I'm sorry you're having trouble. Can you describe the noises and what kind of motions and the duration of each? For example, with the noises, would he make the same repetitive noise unceasingly? If not, have you ever timed how long he makes the noise for before stopping? Same thing with the motion. How long does each stim last?

I think our youngest son is on the spectrum, high functioning, for quite a few reasons. he likes to spin in circles when he talks, is very easily distracted by sounds, as I am and some other things. I used to ask him to stop spinning when he's talking. I don't any longer.

I have a problem just like you do with not being able to handle repetitive noises because I can't help but devote virtually all mental energy to focus on the noise, the tapping of a finger, a fork, vocalizations, etc. Our oldest will sometimes talk in a baby voice which is the voice he's given to his favorite stuffed animal. The sound of the voice he makes, like a munchkin helium voice vibrates my ear and goes right through my nervous system and INSTANTLY irritates me. He knows that and thankfully stops when I INSTANTLY ask him to. I tell him he can certainly make that voice all he wants to when I'm not in the same room.

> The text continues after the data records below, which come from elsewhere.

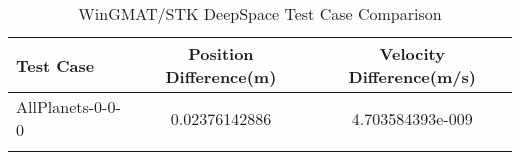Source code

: \begin{table}[htbp!]
\centering
\caption{ WinGMAT/STK DeepSpace Test Case Comparison}
      \begin{tabular}{lcc}
      \hline\hline
          Test Case & Position Difference(m) & Velocity Difference(m/s) \\
         \hline
         AllPlanets-0-0-0 & 0.02376142886 & 4.703584393e-009 \\
      \hline\hline
      \label{Table: DeepSpace WinGMAT-STK Table} 
\end{tabular}
\end{table}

I ask about the duration of your son's stims because even though it bugs you, perhaps by actually timing it you may find it only lasts for a few minutes at a time? I've had to condition myself to repetitive sounds my kids make in order for me to try to be a bit more tolerant. Let the noises go for a bit before I ask them to stop (except the munchkin voice or other sounds that actually hurt my ears like silverware tapping on dishes, two coins rapping together repeatedly close to me, etc.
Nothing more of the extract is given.